Je me permets deux remarques en complément de votre article :
- « La notion de qualité est normée en numismatique, il existe différents niveaux : B, TB, TTB, SUP, FDC avec des niveaux intermédiaires signifiés par les nombres. » Il s’agit là en réalité de la combinaison de deux systèmes, dont on peut penser que l’un va entraîner la disparition de l’autre. La définition par T, TB, TTB, SUP et FDC est la définition française traditionnelle des états de conservation. La définition par des chiffres de 1 à 70 est le système américain (« échelle de Sheldon », mise au point en 1948). Le système américain est beaucoup plus fin (et c’est en rapport avec des enjeux financiers beaucoup plus importants que dans la numismatique française). De ce fait, l’habitude s’est pris een France, chez certains professionnels, de faire suivre l’évaluation selon les normes françaises du numéro auquel la monnaie peut prétendre sur l’échelle de Sheldon. Il ne s’agit donc pas d’un système d’évaluation, mais de deux. A la lecture du même catalogue français, l’immense majorité des Français ne considérera que les une à trois lettres, un numismate américain les ignorera totalement et ne retiendra que les numéros, tous compris entre 1 et 70.

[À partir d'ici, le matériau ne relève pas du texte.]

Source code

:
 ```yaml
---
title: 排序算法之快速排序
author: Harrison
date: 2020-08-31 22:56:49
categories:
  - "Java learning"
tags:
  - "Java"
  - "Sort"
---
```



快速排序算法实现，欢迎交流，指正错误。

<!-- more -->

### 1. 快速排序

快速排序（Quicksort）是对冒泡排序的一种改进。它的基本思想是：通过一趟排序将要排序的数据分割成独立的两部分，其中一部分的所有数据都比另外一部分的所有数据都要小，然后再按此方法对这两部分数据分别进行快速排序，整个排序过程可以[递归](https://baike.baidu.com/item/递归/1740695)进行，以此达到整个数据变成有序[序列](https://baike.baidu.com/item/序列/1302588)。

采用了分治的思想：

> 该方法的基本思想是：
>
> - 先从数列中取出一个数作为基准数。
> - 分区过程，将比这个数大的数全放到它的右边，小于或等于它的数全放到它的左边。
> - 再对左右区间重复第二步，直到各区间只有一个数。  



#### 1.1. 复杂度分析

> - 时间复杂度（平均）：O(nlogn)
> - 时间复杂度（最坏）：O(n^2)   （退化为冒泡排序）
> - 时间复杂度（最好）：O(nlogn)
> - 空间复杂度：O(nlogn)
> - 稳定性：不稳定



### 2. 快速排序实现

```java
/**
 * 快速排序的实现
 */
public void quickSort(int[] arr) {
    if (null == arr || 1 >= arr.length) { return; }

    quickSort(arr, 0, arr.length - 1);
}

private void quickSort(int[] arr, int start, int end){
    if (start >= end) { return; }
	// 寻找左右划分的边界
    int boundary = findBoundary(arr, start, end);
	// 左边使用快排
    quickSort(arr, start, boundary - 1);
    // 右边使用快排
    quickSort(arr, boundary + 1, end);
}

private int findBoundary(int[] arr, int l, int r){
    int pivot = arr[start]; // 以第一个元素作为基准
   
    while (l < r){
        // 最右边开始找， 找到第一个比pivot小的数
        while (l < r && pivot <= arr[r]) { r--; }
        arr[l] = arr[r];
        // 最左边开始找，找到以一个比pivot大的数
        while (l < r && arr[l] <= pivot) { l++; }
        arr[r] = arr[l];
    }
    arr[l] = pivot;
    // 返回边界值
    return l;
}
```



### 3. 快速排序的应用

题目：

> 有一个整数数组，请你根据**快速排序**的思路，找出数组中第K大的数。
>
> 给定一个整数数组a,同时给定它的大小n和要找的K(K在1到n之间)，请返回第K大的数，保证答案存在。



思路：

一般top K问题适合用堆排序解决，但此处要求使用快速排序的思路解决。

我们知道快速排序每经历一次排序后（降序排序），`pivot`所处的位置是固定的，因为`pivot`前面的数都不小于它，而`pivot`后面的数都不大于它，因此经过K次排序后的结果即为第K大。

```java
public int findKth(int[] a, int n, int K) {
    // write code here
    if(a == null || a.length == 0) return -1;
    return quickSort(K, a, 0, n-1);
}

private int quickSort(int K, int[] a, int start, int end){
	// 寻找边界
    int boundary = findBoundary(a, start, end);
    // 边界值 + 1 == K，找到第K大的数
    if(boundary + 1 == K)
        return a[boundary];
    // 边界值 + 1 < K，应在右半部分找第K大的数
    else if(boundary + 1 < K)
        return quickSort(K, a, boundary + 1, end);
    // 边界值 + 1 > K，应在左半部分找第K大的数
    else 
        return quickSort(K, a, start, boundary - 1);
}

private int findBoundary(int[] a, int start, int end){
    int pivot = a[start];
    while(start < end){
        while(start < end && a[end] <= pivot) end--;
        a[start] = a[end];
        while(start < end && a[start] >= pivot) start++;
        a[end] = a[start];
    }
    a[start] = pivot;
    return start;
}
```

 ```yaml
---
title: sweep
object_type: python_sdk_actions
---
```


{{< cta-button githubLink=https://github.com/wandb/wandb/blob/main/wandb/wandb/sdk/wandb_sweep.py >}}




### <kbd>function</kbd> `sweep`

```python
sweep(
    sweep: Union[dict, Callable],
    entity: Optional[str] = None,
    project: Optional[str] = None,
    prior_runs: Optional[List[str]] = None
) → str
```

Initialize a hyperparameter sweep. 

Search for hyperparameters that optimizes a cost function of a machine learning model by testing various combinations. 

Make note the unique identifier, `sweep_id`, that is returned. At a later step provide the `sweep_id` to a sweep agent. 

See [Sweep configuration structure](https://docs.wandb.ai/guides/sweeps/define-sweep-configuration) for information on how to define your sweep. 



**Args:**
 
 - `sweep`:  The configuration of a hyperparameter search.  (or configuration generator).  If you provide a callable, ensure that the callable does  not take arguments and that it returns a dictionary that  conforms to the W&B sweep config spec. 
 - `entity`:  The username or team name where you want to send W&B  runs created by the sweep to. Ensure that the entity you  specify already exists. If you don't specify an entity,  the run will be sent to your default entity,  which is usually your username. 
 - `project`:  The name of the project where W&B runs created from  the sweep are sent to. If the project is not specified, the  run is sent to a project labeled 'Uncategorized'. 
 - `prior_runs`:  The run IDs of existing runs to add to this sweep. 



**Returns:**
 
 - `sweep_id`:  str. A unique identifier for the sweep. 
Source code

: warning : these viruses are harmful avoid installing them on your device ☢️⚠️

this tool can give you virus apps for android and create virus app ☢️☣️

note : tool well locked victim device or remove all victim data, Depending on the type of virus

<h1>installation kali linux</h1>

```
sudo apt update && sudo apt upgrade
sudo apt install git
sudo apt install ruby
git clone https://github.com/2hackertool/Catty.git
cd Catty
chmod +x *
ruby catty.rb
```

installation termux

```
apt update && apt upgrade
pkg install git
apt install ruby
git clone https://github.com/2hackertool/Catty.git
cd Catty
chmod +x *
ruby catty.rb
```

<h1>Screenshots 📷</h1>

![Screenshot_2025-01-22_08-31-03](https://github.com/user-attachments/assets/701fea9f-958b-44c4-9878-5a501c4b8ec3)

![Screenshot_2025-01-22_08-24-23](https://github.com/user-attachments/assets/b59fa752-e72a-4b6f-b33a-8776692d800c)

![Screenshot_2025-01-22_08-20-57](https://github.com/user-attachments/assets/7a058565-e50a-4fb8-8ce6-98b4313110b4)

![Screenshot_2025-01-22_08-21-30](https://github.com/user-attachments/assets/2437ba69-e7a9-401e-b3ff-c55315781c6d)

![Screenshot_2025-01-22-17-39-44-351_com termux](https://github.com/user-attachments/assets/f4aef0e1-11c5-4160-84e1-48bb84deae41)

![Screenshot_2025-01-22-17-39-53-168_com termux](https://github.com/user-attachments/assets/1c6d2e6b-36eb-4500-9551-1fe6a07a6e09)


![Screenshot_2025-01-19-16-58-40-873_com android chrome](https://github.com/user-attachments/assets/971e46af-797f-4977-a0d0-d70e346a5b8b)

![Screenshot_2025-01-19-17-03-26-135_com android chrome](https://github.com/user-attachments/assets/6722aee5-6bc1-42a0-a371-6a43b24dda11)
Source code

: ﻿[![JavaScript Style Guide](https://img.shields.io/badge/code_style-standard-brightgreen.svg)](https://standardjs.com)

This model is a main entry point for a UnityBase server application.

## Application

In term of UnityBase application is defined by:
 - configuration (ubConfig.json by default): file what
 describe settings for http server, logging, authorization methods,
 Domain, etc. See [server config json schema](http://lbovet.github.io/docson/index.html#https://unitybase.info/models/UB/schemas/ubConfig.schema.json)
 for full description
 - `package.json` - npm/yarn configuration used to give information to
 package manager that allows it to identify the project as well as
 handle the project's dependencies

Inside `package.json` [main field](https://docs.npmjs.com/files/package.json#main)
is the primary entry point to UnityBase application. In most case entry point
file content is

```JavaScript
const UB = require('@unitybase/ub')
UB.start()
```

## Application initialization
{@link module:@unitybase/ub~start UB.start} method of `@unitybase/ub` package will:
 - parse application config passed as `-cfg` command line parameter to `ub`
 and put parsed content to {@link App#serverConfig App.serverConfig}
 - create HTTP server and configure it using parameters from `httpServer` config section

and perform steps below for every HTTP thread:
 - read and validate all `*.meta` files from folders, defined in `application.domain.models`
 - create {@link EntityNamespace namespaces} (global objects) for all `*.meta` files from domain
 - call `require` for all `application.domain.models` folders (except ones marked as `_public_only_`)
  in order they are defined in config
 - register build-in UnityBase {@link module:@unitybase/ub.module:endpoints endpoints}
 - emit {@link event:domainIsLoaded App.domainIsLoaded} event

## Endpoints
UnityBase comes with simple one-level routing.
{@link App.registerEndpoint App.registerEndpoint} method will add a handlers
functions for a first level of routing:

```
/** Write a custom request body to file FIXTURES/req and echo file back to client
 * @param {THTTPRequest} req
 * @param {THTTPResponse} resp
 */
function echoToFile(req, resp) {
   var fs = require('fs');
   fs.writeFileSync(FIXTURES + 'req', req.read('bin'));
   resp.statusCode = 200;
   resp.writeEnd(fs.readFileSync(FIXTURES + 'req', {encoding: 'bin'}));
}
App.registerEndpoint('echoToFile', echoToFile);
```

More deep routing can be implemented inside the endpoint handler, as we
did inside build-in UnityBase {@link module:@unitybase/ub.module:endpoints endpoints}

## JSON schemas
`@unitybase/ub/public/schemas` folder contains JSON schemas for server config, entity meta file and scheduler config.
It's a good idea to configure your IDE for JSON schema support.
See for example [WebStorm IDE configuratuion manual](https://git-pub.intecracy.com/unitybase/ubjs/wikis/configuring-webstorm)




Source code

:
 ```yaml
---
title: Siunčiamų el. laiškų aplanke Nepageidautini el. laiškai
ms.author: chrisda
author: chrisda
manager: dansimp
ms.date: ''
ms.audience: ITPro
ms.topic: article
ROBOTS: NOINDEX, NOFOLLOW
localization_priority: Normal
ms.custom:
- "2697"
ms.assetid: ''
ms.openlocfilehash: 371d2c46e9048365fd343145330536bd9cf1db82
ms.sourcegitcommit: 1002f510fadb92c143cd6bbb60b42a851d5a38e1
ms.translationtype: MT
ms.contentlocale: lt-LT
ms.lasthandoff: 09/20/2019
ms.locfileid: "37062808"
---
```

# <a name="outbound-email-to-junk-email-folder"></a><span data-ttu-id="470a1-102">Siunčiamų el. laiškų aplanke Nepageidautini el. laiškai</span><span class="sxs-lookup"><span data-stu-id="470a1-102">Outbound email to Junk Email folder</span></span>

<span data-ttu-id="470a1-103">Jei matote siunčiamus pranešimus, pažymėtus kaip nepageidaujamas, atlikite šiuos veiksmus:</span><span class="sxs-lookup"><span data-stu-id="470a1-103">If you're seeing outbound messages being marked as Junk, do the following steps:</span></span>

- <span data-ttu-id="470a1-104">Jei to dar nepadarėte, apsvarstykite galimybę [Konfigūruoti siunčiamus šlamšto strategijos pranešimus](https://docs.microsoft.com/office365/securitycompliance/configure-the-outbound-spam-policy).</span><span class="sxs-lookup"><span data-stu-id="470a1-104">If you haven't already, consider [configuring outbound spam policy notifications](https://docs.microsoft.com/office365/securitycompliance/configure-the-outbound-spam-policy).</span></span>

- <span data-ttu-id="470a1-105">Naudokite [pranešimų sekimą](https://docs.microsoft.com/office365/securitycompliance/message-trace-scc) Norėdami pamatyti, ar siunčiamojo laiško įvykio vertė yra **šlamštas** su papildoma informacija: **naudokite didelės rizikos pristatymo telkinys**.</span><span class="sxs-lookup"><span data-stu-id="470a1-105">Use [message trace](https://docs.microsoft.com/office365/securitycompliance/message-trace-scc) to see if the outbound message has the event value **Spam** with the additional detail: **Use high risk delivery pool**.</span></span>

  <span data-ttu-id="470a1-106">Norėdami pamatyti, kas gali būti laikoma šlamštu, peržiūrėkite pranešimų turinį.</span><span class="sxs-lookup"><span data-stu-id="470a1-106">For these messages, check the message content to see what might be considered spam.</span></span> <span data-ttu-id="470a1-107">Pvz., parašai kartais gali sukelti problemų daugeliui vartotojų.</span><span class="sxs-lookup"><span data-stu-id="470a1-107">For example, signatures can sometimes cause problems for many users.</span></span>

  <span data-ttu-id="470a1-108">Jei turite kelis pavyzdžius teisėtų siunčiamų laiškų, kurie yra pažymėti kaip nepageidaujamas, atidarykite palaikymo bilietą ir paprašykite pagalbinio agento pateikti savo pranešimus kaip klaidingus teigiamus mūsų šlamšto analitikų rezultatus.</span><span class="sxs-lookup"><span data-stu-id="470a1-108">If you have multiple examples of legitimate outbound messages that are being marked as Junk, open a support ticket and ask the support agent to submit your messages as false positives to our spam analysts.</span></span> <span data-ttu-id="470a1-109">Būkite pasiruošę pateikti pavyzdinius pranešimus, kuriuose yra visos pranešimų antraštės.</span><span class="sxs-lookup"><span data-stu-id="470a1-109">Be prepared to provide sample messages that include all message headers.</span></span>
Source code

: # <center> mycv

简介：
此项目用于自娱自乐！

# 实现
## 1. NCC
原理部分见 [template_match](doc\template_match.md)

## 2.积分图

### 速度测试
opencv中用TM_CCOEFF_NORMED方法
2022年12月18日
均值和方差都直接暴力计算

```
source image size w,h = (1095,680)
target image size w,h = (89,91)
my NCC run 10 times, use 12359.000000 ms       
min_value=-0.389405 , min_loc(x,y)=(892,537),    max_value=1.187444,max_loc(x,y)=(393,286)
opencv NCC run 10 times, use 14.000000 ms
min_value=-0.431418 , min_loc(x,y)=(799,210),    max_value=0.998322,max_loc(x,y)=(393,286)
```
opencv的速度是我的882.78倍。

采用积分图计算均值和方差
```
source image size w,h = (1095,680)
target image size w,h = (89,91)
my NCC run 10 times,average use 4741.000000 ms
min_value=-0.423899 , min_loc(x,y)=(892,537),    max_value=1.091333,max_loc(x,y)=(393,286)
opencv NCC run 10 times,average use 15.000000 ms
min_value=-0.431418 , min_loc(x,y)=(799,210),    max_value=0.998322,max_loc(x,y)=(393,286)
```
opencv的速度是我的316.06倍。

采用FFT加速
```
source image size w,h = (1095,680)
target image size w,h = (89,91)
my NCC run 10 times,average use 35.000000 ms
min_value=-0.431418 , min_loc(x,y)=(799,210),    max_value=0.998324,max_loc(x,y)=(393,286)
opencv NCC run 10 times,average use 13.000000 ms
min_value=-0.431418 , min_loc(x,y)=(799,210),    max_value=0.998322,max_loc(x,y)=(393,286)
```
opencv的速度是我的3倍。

- « Des certificats peuvent être délivrés. » Ces certificats, en pratique, sont associés à la mise de la monnaie sous « slab » (une coque en plastique dans laquelle la monnaie est immobilisée et inaccessible aux contacts, donc son état tel que certifié est supposé ne plus évoluer, en tout cas pour ce qui est des chocs et griffes ; laissons de côté l’oxydation). Le propriétaire (je l’appelle volontairement ainsi, plutôt que « collectionneur ») est donc interdit de contact avec sa monnaie, et, source déjà de quelques escroqueries, ne peut même plus voir la tranche de cette monnaie, qui est inaccessible au regard dans le slab. Très souvent ou toujours, la monnaie se voit alors attribuer un code à barres qui permet d’en assurer le suivi, c’est-à-dire de lui constituer un pedigree vente après vente, et de vérifier auprès des organismes certificateurs l’authenticité du certificat. Comme vous l’aurez compris, une bonne part de ces monnaies est donc considérée principalement sous un angle financier : il ne s’agit plus pour leur propriétaire de constituer un ensemble cohérent au plan historique, géographique ou technique, ni d’avancer en connaissance, mais de trouver à l’achat une monnaie non slabée qu’il sent avoir un fort potentiel, puis de la faire slaber, ce qui va lui engendrer un coût mais lui permettra de la revendre ensuite sur le marché de l’investissement. Peu lui importe en général qu’elle soit américaine de 1804, française de 1675 ou djiboutienne de 1980 ! Le seul point commun souvent entre toutes les monnaies d’un même propriétaire est d’être sous slab. Nous sommes donc là, souvent, dans le domaine bancaire-financier utilisant un support numismatique, comme il utilise aussi comme supports le blé ou le pétrole, plutôt que dans la numismatique au sens traditionnel.
Cette évolution a ses partisans et ses adversaires. Elle fait monter les prix des monnaies d’une façon parfois considérable.